Then again, did the committed-werewolf-sex issue mean that Caleb had never had sex?

Werewolves were basically breeding themselves out of existence with their mated-for-life policies. Once a male impregnated a female, his DNA wouldn’t mix with any other’s. The same went for were-females—once they had children with a male, there were no other connections to be made. It was why divorce was almost nonexistent, and widows rarely remarried within the pack. Most males didn’t want to give up their chance of having children. Maggie’s cousin Samson was a fantastic exception to this rule. He had adopted his wife Alicia’s children as his own and was in the process of turning them into miniature knuckle-headed versions of himself.

Generally, werewolves tried to marry other werewolves, so they would be able to pass on their genes and produce little werewolves. But because of geography and the limited population, more and more wolves were marrying humans, and that resulted in more “dead-liners,” humans who shared all the same genes as werewolves but had none of the wolf magic. They couldn’t phase and lacked the werewolves’ special senses. They weren’t included in pack business. Some packs considered them a source of shame, as if the diluted werewolf genes were a sign of weakness, but the Graham pack loved their dead-liners as much as they loved any relative.

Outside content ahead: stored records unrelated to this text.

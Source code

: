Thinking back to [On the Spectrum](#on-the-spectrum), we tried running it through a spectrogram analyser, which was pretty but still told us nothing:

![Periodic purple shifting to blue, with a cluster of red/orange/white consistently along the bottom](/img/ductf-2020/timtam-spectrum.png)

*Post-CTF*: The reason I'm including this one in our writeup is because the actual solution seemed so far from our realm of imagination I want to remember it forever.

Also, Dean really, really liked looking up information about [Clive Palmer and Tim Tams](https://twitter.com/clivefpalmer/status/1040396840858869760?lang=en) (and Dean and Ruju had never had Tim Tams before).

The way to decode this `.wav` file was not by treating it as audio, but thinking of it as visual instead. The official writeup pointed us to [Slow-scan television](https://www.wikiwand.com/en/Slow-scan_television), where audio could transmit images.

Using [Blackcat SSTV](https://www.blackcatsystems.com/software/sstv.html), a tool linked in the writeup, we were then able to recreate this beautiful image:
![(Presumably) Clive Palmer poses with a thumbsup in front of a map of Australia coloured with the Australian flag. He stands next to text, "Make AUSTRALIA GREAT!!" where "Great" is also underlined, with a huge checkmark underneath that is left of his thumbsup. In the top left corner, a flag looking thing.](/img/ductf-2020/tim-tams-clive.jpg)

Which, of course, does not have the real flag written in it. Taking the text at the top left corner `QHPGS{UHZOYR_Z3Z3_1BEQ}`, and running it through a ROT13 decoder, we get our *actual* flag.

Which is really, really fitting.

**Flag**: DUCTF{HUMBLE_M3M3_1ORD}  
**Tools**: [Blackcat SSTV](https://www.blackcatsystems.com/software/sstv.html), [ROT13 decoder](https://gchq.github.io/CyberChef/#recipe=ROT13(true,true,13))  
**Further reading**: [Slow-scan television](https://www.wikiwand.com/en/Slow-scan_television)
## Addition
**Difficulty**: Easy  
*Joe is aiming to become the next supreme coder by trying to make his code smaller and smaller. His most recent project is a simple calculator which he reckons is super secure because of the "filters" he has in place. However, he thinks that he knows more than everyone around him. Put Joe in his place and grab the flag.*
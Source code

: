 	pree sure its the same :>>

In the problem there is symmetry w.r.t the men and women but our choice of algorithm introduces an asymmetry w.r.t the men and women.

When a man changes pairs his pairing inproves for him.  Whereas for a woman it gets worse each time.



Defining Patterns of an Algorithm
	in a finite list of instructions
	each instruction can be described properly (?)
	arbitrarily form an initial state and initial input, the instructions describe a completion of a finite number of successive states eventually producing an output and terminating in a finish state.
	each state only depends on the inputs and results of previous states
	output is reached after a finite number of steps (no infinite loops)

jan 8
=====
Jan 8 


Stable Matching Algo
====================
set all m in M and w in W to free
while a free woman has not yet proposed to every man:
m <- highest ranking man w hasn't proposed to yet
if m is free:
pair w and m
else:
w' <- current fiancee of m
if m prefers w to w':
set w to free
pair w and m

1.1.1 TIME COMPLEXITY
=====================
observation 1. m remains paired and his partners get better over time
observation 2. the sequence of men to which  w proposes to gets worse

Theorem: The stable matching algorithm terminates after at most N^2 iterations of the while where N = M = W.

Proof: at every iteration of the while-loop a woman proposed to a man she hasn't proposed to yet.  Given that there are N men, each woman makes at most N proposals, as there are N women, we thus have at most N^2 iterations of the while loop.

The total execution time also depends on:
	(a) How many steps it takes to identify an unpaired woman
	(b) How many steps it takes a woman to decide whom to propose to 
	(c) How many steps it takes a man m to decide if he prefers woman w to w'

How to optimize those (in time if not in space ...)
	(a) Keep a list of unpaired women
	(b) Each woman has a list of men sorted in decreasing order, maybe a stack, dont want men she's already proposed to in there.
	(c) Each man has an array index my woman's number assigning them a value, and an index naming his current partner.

Most females wouldn’t risk premating sex, because they didn’t want to risk being tied to someone they didn’t want to spend the rest of their lives with. Some males did play “sex roulette,” as Maggie called it, and sometimes they lost, meaning they impregnated unsuitable females and were stuck with them for life. Maggie’s stance on this unfortunate practice was “If you don’t want to pay, don’t play.”

Maggie was terribly pragmatic about this sort of thing.

It was difficult to imagine someone like Caleb as a thirty-something-year-old virgin. But I didn’t know if I was ready for that responsibility, to initiate someone into sex. Not because I was nervous about sex. I used to be not really wild but on the more adventurous side of the spectrum. I went out with my girlfriends, enjoyed the occasional protected one-night stand. But that was then. Now I was no one’s idea of an ideal first time.

Unless, of course, he came out of the bathroom wearing only a towel again—then all bets were off.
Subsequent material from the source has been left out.